Dataset entries:

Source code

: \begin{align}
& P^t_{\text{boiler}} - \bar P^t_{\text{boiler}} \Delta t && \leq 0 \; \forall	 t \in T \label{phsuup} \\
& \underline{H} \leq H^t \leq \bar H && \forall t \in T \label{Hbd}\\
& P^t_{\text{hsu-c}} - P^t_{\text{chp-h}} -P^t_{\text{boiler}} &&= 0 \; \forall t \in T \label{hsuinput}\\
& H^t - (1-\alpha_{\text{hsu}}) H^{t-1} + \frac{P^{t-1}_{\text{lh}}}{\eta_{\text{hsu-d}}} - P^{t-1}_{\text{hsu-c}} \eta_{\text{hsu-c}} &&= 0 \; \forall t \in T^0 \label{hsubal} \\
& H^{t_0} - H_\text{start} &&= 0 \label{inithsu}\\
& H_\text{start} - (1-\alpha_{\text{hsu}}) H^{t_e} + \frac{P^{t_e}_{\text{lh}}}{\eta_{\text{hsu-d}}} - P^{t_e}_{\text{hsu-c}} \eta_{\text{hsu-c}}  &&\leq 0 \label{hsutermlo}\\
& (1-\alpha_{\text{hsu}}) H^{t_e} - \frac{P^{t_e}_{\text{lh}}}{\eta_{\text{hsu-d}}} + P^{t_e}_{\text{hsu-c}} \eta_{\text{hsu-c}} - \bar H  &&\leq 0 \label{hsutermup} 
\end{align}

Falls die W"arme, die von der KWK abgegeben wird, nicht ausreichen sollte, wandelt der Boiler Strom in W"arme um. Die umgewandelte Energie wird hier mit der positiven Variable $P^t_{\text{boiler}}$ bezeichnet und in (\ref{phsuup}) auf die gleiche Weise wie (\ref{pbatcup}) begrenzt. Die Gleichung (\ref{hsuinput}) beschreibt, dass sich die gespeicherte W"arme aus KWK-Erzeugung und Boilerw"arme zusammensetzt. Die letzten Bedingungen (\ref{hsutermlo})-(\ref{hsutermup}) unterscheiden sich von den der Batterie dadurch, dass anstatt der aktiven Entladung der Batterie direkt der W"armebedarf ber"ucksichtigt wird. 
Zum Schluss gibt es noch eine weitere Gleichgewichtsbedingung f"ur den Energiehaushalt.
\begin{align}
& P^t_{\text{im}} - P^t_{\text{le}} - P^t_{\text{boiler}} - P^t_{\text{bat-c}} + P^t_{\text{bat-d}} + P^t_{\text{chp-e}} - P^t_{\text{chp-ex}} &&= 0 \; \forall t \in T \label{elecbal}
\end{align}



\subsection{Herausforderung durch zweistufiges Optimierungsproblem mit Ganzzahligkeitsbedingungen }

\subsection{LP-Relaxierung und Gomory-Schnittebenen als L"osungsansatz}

**What needs to be done:**
Write each line above out exactly.

**Solution to this task:**
Source code

: \begin{align}
& P^t_{\text{boiler}} - \bar P^t_{\text{boiler}} \Delta t && \leq 0 \; \forall	 t \in T \label{phsuup} \\
& \underline{H} \leq H^t \leq \bar H && \forall t \in T \label{Hbd}\\
& P^t_{\text{hsu-c}} - P^t_{\text{chp-h}} -P^t_{\text{boiler}} &&= 0 \; \forall t \in T \label{hsuinput}\\
& H^t - (1-\alpha_{\text{hsu}}) H^{t-1} + \frac{P^{t-1}_{\text{lh}}}{\eta_{\text{hsu-d}}} - P^{t-1}_{\text{hsu-c}} \eta_{\text{hsu-c}} &&= 0 \; \forall t \in T^0 \label{hsubal} \\
& H^{t_0} - H_\text{start} &&= 0 \label{inithsu}\\
& H_\text{start} - (1-\alpha_{\text{hsu}}) H^{t_e} + \frac{P^{t_e}_{\text{lh}}}{\eta_{\text{hsu-d}}} - P^{t_e}_{\text{hsu-c}} \eta_{\text{hsu-c}}  &&\leq 0 \label{hsutermlo}\\
& (1-\alpha_{\text{hsu}}) H^{t_e} - \frac{P^{t_e}_{\text{lh}}}{\eta_{\text{hsu-d}}} + P^{t_e}_{\text{hsu-c}} \eta_{\text{hsu-c}} - \bar H  &&\leq 0 \label{hsutermup} 
\end{align}

Falls die W"arme, die von der KWK abgegeben wird, nicht ausreichen sollte, wandelt der Boiler Strom in W"arme um. Die umgewandelte Energie wird hier mit der positiven Variable $P^t_{\text{boiler}}$ bezeichnet und in (\ref{phsuup}) auf die gleiche Weise wie (\ref{pbatcup}) begrenzt. Die Gleichung (\ref{hsuinput}) beschreibt, dass sich die gespeicherte W"arme aus KWK-Erzeugung und Boilerw"arme zusammensetzt. Die letzten Bedingungen (\ref{hsutermlo})-(\ref{hsutermup}) unterscheiden sich von den der Batterie dadurch, dass anstatt der aktiven Entladung der Batterie direkt der W"armebedarf ber"ucksichtigt wird. 
Zum Schluss gibt es noch eine weitere Gleichgewichtsbedingung f"ur den Energiehaushalt.
\begin{align}
& P^t_{\text{im}} - P^t_{\text{le}} - P^t_{\text{boiler}} - P^t_{\text{bat-c}} + P^t_{\text{bat-d}} + P^t_{\text{chp-e}} - P^t_{\text{chp-ex}} &&= 0 \; \forall t \in T \label{elecbal}
\end{align}



\subsection{Herausforderung durch zweistufiges Optimierungsproblem mit Ganzzahligkeitsbedingungen }

\subsection{LP-Relaxierung und Gomory-Schnittebenen als L"osungsansatz}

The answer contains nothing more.